• Problem statement
Without the pictures, give every record again exactly.

═══ Available data

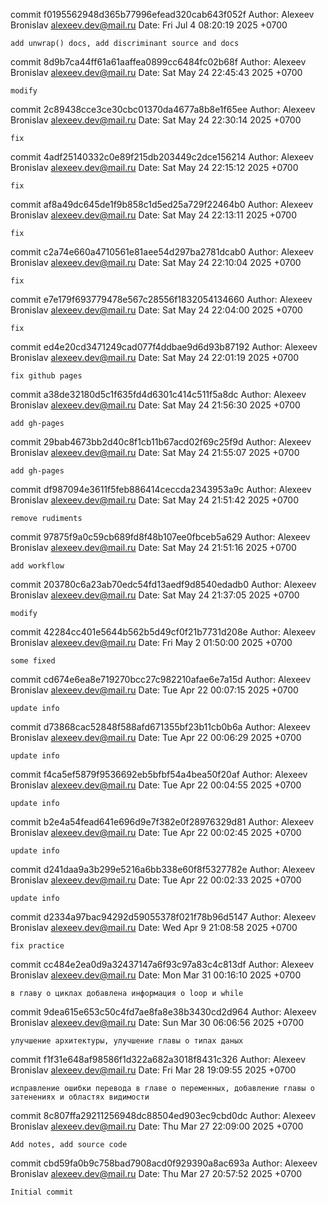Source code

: commit f0195562948d365b77996efead320cab643f052f
Author: Alexeev Bronislav <alexeev.dev@mail.ru>
Date:   Fri Jul 4 08:20:19 2025 +0700

    add unwrap() docs, add discriminant source and docs

commit 8d9b7ca44ff61a61aaffea0899cc6484fc02b68f
Author: Alexeev Bronislav <alexeev.dev@mail.ru>
Date:   Sat May 24 22:45:43 2025 +0700

    modify

commit 2c89438cce3ce30cbc01370da4677a8b8e1f65ee
Author: Alexeev Bronislav <alexeev.dev@mail.ru>
Date:   Sat May 24 22:30:14 2025 +0700

    fix

commit 4adf25140332c0e89f215db203449c2dce156214
Author: Alexeev Bronislav <alexeev.dev@mail.ru>
Date:   Sat May 24 22:15:12 2025 +0700

    fix

commit af8a49dc645de1f9b858c1d5ed25a729f22464b0
Author: Alexeev Bronislav <alexeev.dev@mail.ru>
Date:   Sat May 24 22:13:11 2025 +0700

    fix

commit c2a74e660a4710561e81aee54d297ba2781dcab0
Author: Alexeev Bronislav <alexeev.dev@mail.ru>
Date:   Sat May 24 22:10:04 2025 +0700

    fix

commit e7e179f693779478e567c28556f1832054134660
Author: Alexeev Bronislav <alexeev.dev@mail.ru>
Date:   Sat May 24 22:04:00 2025 +0700

    fix

commit ed4e20cd3471249cad077f4ddbae9d6d93b87192
Author: Alexeev Bronislav <alexeev.dev@mail.ru>
Date:   Sat May 24 22:01:19 2025 +0700

    fix github pages

commit a38de32180d5c1f635fd4d6301c414c511f5a8dc
Author: Alexeev Bronislav <alexeev.dev@mail.ru>
Date:   Sat May 24 21:56:30 2025 +0700

    add gh-pages

commit 29bab4673bb2d40c8f1cb11b67acd02f69c25f9d
Author: Alexeev Bronislav <alexeev.dev@mail.ru>
Date:   Sat May 24 21:55:07 2025 +0700

    add gh-pages

commit df987094e3611f5feb886414ceccda2343953a9c
Author: Alexeev Bronislav <alexeev.dev@mail.ru>
Date:   Sat May 24 21:51:42 2025 +0700

    remove rudiments

commit 97875f9a0c59cb689fd8f48b107ee0fbceb5a629
Author: Alexeev Bronislav <alexeev.dev@mail.ru>
Date:   Sat May 24 21:51:16 2025 +0700

    add workflow

commit 203780c6a23ab70edc54fd13aedf9d8540edadb0
Author: Alexeev Bronislav <alexeev.dev@mail.ru>
Date:   Sat May 24 21:37:05 2025 +0700

    modify

commit 42284cc401e5644b562b5d49cf0f21b7731d208e
Author: Alexeev Bronislav <alexeev.dev@mail.ru>
Date:   Fri May 2 01:50:00 2025 +0700

    some fixed

commit cd674e6ea8e719270bcc27c982210afae6e7a15d
Author: Alexeev Bronislav <alexeev.dev@mail.ru>
Date:   Tue Apr 22 00:07:15 2025 +0700

    update info

commit d73868cac52848f588afd671355bf23b11cb0b6a
Author: Alexeev Bronislav <alexeev.dev@mail.ru>
Date:   Tue Apr 22 00:06:29 2025 +0700

    update info

commit f4ca5ef5879f9536692eb5bfbf54a4bea50f20af
Author: Alexeev Bronislav <alexeev.dev@mail.ru>
Date:   Tue Apr 22 00:04:55 2025 +0700

    update info

commit b2e4a54fead641e696d9e7f382e0f28976329d81
Author: Alexeev Bronislav <alexeev.dev@mail.ru>
Date:   Tue Apr 22 00:02:45 2025 +0700

    update info

commit d241daa9a3b299e5216a6bb338e60f8f5327782e
Author: Alexeev Bronislav <alexeev.dev@mail.ru>
Date:   Tue Apr 22 00:02:33 2025 +0700

    update info

commit d2334a97bac94292d59055378f021f78b96d5147
Author: Alexeev Bronislav <alexeev.dev@mail.ru>
Date:   Wed Apr 9 21:08:58 2025 +0700

    fix practice

commit cc484e2ea0d9a32437147a6f93c97a83c4c813df
Author: Alexeev Bronislav <alexeev.dev@mail.ru>
Date:   Mon Mar 31 00:16:10 2025 +0700

    в главу о циклах добавлена информация о loop и while

commit 9dea615e653c50c4fd7ae8fa8e38b3430cd2d964
Author: Alexeev Bronislav <alexeev.dev@mail.ru>
Date:   Sun Mar 30 06:06:56 2025 +0700

    улучшение архитектуры, улучшение главы о типах даных

commit f1f31e648af98586f1d322a682a3018f8431c326
Author: Alexeev Bronislav <alexeev.dev@mail.ru>
Date:   Fri Mar 28 19:09:55 2025 +0700

    исправление ошибки перевода в главе о переменных, добавление главы о затенениях и областях видимости

commit 8c807ffa29211256948dc88504ed903ec9cbd0dc
Author: Alexeev Bronislav <alexeev.dev@mail.ru>
Date:   Thu Mar 27 22:09:00 2025 +0700

    Add notes, add source code

commit cbd59fa0b9c758bad7908acd0f929390a8ac693a
Author: Alexeev Bronislav <alexeev.dev@mail.ru>
Date:   Thu Mar 27 20:57:52 2025 +0700

    Initial commit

══════

• Result
Source code

: commit f0195562948d365b77996efead320cab643f052f
Author: Alexeev Bronislav <alexeev.dev@mail.ru>
Date:   Fri Jul 4 08:20:19 2025 +0700

    add unwrap() docs, add discriminant source and docs

commit 8d9b7ca44ff61a61aaffea0899cc6484fc02b68f
Author: Alexeev Bronislav <alexeev.dev@mail.ru>
Date:   Sat May 24 22:45:43 2025 +0700

    modify

commit 2c89438cce3ce30cbc01370da4677a8b8e1f65ee
Author: Alexeev Bronislav <alexeev.dev@mail.ru>
Date:   Sat May 24 22:30:14 2025 +0700

    fix

commit 4adf25140332c0e89f215db203449c2dce156214
Author: Alexeev Bronislav <alexeev.dev@mail.ru>
Date:   Sat May 24 22:15:12 2025 +0700

    fix

commit af8a49dc645de1f9b858c1d5ed25a729f22464b0
Author: Alexeev Bronislav <alexeev.dev@mail.ru>
Date:   Sat May 24 22:13:11 2025 +0700

    fix

commit c2a74e660a4710561e81aee54d297ba2781dcab0
Author: Alexeev Bronislav <alexeev.dev@mail.ru>
Date:   Sat May 24 22:10:04 2025 +0700

    fix

commit e7e179f693779478e567c28556f1832054134660
Author: Alexeev Bronislav <alexeev.dev@mail.ru>
Date:   Sat May 24 22:04:00 2025 +0700

    fix

commit ed4e20cd3471249cad077f4ddbae9d6d93b87192
Author: Alexeev Bronislav <alexeev.dev@mail.ru>
Date:   Sat May 24 22:01:19 2025 +0700

    fix github pages

commit a38de32180d5c1f635fd4d6301c414c511f5a8dc
Author: Alexeev Bronislav <alexeev.dev@mail.ru>
Date:   Sat May 24 21:56:30 2025 +0700

    add gh-pages

commit 29bab4673bb2d40c8f1cb11b67acd02f69c25f9d
Author: Alexeev Bronislav <alexeev.dev@mail.ru>
Date:   Sat May 24 21:55:07 2025 +0700

    add gh-pages

commit df987094e3611f5feb886414ceccda2343953a9c
Author: Alexeev Bronislav <alexeev.dev@mail.ru>
Date:   Sat May 24 21:51:42 2025 +0700

    remove rudiments

commit 97875f9a0c59cb689fd8f48b107ee0fbceb5a629
Author: Alexeev Bronislav <alexeev.dev@mail.ru>
Date:   Sat May 24 21:51:16 2025 +0700

    add workflow

commit 203780c6a23ab70edc54fd13aedf9d8540edadb0
Author: Alexeev Bronislav <alexeev.dev@mail.ru>
Date:   Sat May 24 21:37:05 2025 +0700

    modify

commit 42284cc401e5644b562b5d49cf0f21b7731d208e
Author: Alexeev Bronislav <alexeev.dev@mail.ru>
Date:   Fri May 2 01:50:00 2025 +0700

    some fixed

commit cd674e6ea8e719270bcc27c982210afae6e7a15d
Author: Alexeev Bronislav <alexeev.dev@mail.ru>
Date:   Tue Apr 22 00:07:15 2025 +0700

    update info

commit d73868cac52848f588afd671355bf23b11cb0b6a
Author: Alexeev Bronislav <alexeev.dev@mail.ru>
Date:   Tue Apr 22 00:06:29 2025 +0700

    update info

commit f4ca5ef5879f9536692eb5bfbf54a4bea50f20af
Author: Alexeev Bronislav <alexeev.dev@mail.ru>
Date:   Tue Apr 22 00:04:55 2025 +0700

    update info

commit b2e4a54fead641e696d9e7f382e0f28976329d81
Author: Alexeev Bronislav <alexeev.dev@mail.ru>
Date:   Tue Apr 22 00:02:45 2025 +0700

    update info

commit d241daa9a3b299e5216a6bb338e60f8f5327782e
Author: Alexeev Bronislav <alexeev.dev@mail.ru>
Date:   Tue Apr 22 00:02:33 2025 +0700

    update info

commit d2334a97bac94292d59055378f021f78b96d5147
Author: Alexeev Bronislav <alexeev.dev@mail.ru>
Date:   Wed Apr 9 21:08:58 2025 +0700

    fix practice

commit cc484e2ea0d9a32437147a6f93c97a83c4c813df
Author: Alexeev Bronislav <alexeev.dev@mail.ru>
Date:   Mon Mar 31 00:16:10 2025 +0700

    в главу о циклах добавлена информация о loop и while

commit 9dea615e653c50c4fd7ae8fa8e38b3430cd2d964
Author: Alexeev Bronislav <alexeev.dev@mail.ru>
Date:   Sun Mar 30 06:06:56 2025 +0700

    улучшение архитектуры, улучшение главы о типах даных

commit f1f31e648af98586f1d322a682a3018f8431c326
Author: Alexeev Bronislav <alexeev.dev@mail.ru>
Date:   Fri Mar 28 19:09:55 2025 +0700

    исправление ошибки перевода в главе о переменных, добавление главы о затенениях и областях видимости

commit 8c807ffa29211256948dc88504ed903ec9cbd0dc
Author: Alexeev Bronislav <alexeev.dev@mail.ru>
Date:   Thu Mar 27 22:09:00 2025 +0700

    Add notes, add source code

commit cbd59fa0b9c758bad7908acd0f929390a8ac693a
Author: Alexeev Bronislav <alexeev.dev@mail.ru>
Date:   Thu Mar 27 20:57:52 2025 +0700

    Initial commit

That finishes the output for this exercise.